DATA EXTRACTS –
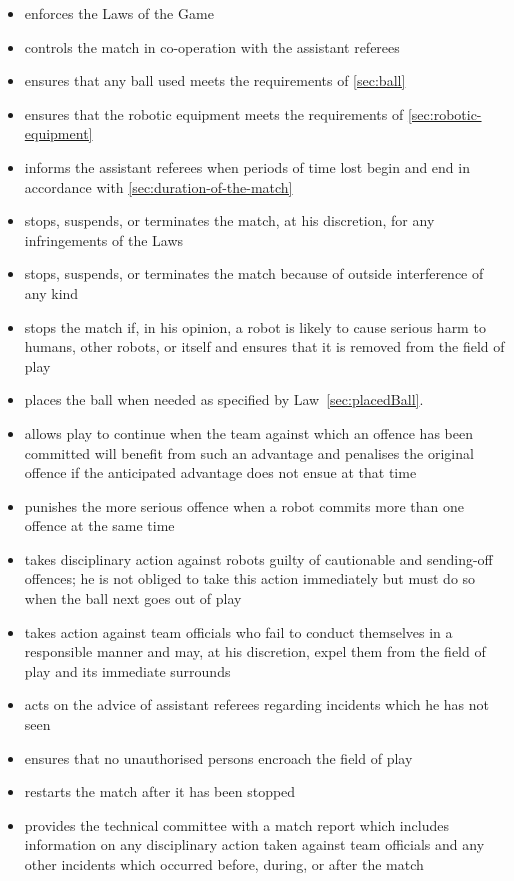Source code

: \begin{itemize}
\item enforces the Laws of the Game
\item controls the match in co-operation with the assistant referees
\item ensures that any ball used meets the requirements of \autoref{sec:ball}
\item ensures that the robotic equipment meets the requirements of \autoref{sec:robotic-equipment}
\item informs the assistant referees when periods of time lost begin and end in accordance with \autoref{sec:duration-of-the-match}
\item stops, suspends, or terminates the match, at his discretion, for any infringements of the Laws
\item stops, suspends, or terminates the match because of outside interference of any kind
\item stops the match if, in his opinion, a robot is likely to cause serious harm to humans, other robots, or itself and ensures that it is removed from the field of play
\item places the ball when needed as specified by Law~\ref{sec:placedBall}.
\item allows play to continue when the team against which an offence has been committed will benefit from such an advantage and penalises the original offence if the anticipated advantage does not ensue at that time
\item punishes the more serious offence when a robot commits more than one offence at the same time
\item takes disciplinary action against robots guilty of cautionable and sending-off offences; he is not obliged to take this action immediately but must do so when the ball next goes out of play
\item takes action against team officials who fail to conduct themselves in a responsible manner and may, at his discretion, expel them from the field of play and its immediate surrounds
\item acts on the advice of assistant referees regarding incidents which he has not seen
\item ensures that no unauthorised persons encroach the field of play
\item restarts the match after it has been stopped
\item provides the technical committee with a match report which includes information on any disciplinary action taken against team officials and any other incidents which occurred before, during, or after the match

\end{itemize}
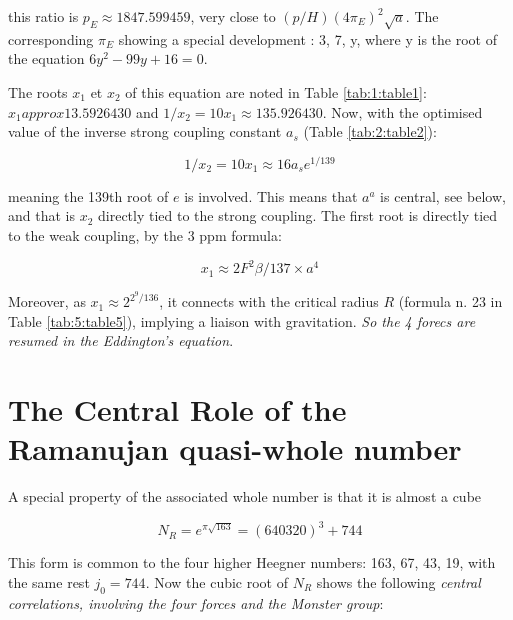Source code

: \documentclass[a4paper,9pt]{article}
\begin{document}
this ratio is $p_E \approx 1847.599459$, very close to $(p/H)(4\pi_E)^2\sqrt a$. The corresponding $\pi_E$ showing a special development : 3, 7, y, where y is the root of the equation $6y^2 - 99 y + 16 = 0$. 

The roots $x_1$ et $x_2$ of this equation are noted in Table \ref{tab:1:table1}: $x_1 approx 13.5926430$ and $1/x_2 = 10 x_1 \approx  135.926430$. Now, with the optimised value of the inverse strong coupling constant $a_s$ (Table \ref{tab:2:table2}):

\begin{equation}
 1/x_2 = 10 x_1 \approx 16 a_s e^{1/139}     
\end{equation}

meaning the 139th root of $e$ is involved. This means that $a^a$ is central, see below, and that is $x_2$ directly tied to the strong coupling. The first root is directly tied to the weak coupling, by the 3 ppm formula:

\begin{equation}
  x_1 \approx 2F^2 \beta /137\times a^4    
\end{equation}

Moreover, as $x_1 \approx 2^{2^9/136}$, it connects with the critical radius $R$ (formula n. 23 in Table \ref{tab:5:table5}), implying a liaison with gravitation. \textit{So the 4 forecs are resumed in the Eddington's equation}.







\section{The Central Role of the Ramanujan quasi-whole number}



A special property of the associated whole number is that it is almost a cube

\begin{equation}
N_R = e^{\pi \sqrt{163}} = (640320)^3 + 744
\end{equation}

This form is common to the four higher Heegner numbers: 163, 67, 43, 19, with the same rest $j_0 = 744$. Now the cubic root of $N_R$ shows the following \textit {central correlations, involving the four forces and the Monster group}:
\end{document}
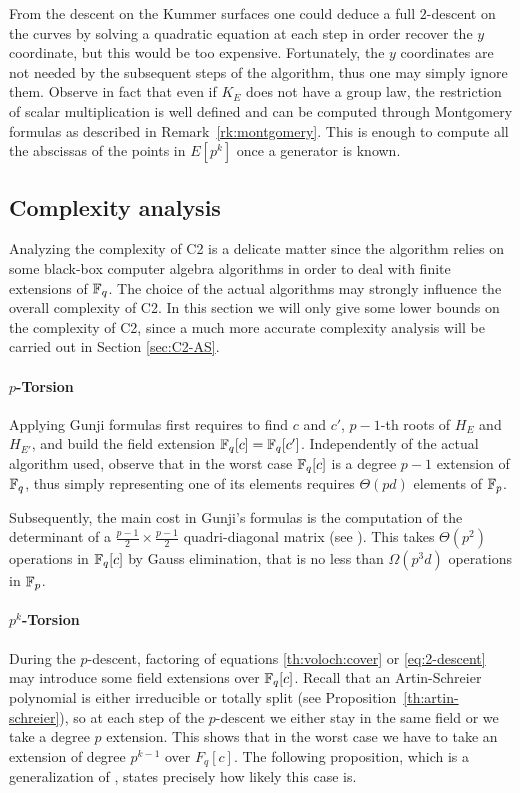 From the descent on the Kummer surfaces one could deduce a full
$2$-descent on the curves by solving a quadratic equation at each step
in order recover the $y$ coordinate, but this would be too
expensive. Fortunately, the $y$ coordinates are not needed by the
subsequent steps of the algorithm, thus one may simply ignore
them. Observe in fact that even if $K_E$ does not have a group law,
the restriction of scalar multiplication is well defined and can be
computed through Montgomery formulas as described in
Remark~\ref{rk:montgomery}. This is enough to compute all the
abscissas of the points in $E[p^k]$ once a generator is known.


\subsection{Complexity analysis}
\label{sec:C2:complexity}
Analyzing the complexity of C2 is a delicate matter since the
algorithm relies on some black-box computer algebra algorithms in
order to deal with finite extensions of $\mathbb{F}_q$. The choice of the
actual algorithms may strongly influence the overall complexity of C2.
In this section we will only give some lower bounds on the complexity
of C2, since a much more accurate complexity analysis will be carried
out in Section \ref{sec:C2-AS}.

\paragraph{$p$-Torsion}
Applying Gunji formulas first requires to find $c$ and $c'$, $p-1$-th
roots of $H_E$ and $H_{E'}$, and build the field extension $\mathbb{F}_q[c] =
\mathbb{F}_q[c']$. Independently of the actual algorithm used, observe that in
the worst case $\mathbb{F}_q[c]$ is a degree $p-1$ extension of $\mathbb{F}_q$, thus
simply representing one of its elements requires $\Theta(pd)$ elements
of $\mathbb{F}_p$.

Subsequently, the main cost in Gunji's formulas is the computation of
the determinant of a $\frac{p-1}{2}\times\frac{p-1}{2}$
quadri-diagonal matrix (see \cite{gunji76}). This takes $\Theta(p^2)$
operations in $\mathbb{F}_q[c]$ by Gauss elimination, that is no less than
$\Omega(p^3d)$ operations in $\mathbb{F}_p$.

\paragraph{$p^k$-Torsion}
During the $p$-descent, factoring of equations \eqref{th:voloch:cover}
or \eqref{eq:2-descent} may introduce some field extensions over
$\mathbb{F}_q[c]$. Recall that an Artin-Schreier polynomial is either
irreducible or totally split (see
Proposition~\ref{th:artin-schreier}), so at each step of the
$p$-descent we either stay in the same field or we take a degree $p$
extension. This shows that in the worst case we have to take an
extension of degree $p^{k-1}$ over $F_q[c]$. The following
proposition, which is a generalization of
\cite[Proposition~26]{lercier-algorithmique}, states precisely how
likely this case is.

---

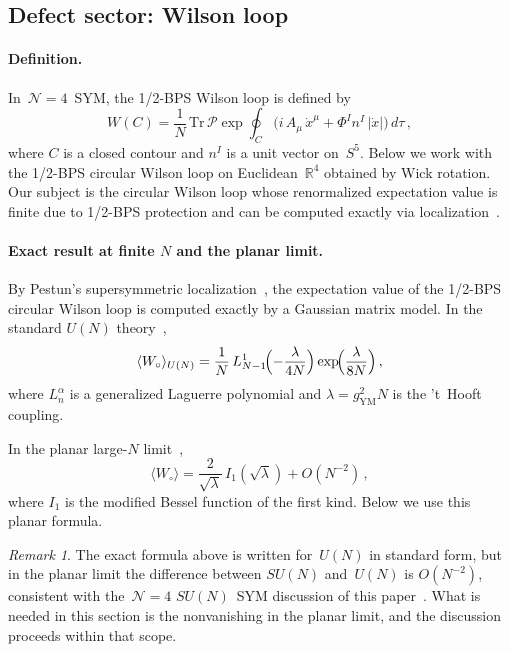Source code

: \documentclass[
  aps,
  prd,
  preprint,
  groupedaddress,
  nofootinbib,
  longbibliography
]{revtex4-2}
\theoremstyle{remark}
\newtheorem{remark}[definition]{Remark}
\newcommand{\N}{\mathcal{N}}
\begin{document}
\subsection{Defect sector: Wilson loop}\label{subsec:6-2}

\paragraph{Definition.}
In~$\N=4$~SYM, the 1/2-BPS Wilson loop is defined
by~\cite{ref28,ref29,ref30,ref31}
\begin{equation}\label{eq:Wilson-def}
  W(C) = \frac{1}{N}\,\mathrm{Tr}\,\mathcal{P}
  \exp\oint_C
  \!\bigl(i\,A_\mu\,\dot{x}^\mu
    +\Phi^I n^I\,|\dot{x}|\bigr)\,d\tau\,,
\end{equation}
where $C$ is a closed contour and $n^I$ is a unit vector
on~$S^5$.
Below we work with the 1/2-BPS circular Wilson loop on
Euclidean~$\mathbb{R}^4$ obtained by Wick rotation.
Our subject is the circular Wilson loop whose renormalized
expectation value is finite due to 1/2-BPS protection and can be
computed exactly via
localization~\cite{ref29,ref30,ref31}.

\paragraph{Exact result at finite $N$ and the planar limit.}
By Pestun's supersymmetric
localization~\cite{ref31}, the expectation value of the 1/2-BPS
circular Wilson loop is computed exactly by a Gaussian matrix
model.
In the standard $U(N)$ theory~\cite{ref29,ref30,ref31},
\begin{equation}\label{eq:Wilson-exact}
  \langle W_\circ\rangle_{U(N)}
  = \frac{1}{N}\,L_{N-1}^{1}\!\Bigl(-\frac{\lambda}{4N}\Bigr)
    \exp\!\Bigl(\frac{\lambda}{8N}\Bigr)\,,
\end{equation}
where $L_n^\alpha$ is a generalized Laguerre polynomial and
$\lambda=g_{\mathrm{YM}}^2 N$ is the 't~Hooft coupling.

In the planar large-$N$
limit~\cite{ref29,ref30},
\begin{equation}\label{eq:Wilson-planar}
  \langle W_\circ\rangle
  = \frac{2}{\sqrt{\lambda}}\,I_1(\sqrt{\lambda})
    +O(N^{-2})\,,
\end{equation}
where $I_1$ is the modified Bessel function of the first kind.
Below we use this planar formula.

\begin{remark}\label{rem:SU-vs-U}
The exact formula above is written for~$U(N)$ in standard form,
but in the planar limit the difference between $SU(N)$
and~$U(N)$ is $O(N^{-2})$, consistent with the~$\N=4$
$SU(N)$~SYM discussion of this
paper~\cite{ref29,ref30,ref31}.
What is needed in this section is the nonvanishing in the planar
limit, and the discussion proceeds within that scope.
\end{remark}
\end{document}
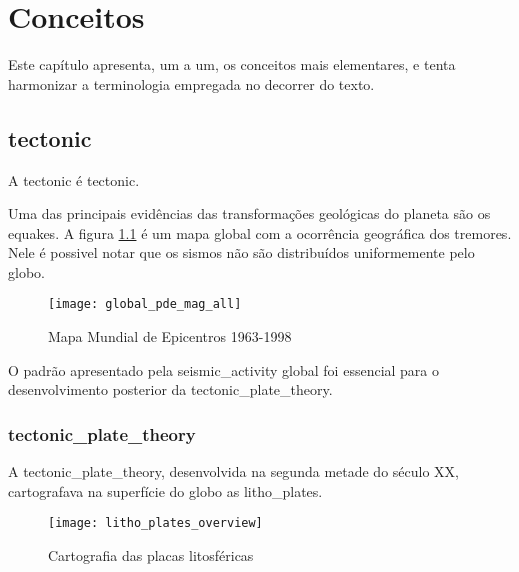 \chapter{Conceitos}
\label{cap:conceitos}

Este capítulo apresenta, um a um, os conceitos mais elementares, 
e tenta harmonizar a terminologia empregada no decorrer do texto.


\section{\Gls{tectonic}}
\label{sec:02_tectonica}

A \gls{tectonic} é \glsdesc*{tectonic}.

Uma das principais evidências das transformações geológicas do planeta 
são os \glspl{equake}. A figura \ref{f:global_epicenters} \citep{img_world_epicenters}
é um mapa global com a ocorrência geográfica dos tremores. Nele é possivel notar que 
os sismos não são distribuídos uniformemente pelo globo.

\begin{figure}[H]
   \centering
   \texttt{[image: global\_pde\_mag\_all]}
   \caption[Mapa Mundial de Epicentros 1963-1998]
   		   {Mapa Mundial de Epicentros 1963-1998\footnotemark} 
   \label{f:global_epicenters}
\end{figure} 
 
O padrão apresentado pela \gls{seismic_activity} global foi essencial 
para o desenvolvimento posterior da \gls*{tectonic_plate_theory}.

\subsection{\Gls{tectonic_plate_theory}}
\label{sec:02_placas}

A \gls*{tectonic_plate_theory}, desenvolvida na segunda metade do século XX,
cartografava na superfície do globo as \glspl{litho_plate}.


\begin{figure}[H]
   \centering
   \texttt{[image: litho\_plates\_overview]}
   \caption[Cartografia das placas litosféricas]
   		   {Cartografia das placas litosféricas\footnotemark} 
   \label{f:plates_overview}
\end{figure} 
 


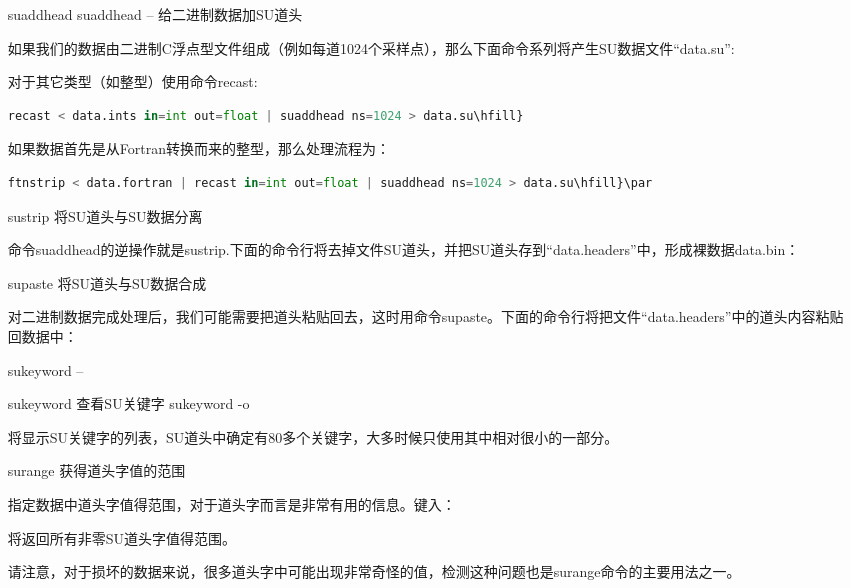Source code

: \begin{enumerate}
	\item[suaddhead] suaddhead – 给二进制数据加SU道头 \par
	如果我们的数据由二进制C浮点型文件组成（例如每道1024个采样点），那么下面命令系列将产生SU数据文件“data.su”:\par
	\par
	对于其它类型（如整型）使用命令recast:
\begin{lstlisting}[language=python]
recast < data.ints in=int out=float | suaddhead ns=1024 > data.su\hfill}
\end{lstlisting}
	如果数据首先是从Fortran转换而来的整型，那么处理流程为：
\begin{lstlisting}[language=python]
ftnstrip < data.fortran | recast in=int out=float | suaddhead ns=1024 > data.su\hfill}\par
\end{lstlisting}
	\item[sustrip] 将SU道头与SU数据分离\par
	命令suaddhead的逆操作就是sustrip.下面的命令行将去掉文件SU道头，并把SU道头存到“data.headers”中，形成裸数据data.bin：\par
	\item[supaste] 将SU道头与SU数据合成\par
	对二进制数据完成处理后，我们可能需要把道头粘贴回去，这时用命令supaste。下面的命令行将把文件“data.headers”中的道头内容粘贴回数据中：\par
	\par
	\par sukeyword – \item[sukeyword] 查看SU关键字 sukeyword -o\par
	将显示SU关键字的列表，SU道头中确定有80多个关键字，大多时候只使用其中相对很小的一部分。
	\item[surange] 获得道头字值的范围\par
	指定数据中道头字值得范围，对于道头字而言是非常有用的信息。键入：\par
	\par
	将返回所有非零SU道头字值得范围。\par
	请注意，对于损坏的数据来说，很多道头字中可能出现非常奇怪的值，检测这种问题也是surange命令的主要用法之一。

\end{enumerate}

==

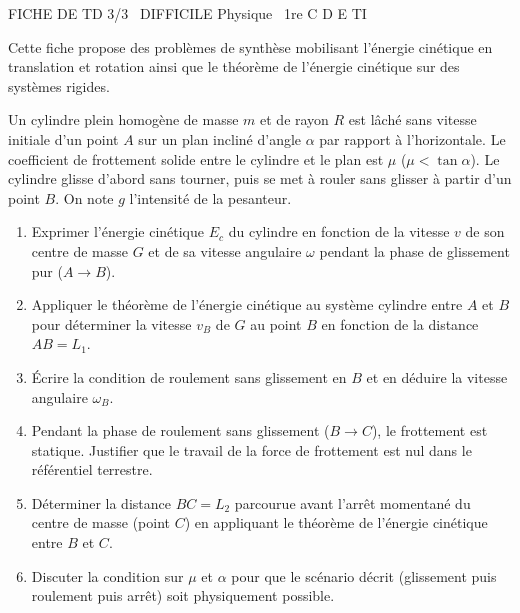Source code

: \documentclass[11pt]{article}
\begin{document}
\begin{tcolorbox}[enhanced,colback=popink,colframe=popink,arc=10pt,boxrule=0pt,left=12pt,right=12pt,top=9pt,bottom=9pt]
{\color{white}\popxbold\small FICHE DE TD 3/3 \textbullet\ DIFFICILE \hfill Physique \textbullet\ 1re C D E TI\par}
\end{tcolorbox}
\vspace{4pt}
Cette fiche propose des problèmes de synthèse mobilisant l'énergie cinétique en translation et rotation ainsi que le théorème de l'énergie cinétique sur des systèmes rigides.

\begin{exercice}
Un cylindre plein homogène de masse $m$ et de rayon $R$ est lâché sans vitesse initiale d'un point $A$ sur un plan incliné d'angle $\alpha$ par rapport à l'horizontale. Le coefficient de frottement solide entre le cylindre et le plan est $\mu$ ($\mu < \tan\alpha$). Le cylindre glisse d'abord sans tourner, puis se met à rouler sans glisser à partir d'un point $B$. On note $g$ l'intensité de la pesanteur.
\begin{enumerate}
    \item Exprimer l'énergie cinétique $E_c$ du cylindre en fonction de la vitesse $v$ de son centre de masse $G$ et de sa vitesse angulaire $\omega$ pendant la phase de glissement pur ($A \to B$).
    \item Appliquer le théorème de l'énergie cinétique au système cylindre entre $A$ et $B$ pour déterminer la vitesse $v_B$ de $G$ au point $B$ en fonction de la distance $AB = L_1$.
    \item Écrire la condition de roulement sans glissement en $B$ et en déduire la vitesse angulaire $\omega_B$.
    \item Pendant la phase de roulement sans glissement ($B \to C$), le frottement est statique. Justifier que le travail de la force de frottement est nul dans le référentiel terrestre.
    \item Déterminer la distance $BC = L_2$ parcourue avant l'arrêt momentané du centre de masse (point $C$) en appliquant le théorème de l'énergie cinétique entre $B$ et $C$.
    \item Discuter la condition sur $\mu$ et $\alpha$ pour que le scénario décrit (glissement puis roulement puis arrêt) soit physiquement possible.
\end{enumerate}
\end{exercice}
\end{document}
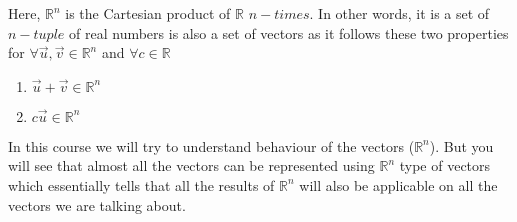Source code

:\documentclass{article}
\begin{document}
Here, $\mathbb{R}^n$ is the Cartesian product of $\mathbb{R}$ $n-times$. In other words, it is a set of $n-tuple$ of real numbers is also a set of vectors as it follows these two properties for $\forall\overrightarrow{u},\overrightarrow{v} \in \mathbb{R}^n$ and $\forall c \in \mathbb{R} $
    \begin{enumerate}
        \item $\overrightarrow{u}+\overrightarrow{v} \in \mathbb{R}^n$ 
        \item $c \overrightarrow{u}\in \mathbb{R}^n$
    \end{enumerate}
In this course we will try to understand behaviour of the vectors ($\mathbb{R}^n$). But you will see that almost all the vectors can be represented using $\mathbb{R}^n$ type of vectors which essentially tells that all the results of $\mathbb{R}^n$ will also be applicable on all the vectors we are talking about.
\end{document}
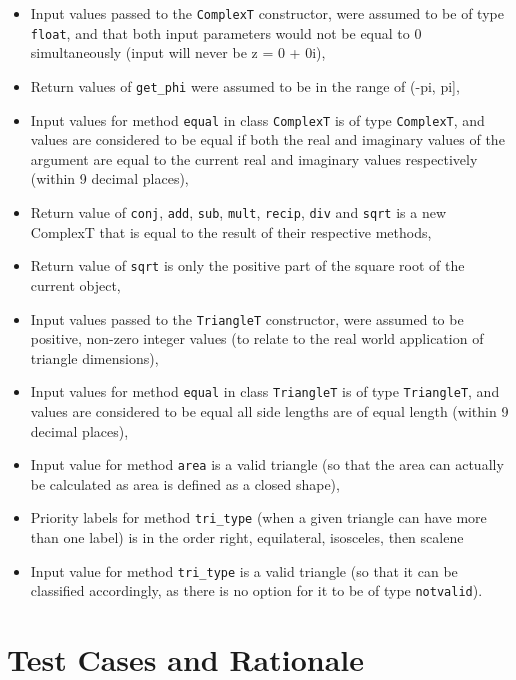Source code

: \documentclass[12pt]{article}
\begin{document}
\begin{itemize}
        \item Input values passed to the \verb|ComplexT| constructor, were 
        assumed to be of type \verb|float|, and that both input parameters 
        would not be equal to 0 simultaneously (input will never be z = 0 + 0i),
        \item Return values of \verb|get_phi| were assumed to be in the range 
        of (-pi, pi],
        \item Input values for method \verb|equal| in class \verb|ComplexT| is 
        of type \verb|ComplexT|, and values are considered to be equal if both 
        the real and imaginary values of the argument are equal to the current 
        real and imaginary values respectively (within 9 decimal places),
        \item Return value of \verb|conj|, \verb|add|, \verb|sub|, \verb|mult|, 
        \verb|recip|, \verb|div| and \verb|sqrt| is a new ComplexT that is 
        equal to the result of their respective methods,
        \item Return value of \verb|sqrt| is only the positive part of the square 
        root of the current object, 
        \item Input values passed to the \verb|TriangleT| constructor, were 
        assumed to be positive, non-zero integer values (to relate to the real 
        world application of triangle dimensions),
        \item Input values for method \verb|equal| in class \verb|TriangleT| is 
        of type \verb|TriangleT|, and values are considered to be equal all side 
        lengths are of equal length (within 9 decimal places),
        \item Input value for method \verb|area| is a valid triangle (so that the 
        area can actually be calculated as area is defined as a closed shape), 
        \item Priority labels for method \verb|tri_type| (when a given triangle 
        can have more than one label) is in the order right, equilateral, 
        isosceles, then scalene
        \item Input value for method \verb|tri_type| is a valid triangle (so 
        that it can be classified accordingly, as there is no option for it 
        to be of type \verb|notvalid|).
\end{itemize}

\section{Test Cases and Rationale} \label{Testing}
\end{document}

TASK DIRECTIONS – Please copy the lines above from the line with "root of the current" up to and including the line with "(so that the", exactly as written and with nothing else.

EXPECTED ANSWER –
        root of the current object, 
        \item Input values passed to the \verb|TriangleT| constructor, were 
        assumed to be positive, non-zero integer values (to relate to the real 
        world application of triangle dimensions),
        \item Input values for method \verb|equal| in class \verb|TriangleT| is 
        of type \verb|TriangleT|, and values are considered to be equal all side 
        lengths are of equal length (within 9 decimal places),
        \item Input value for method \verb|area| is a valid triangle (so that the 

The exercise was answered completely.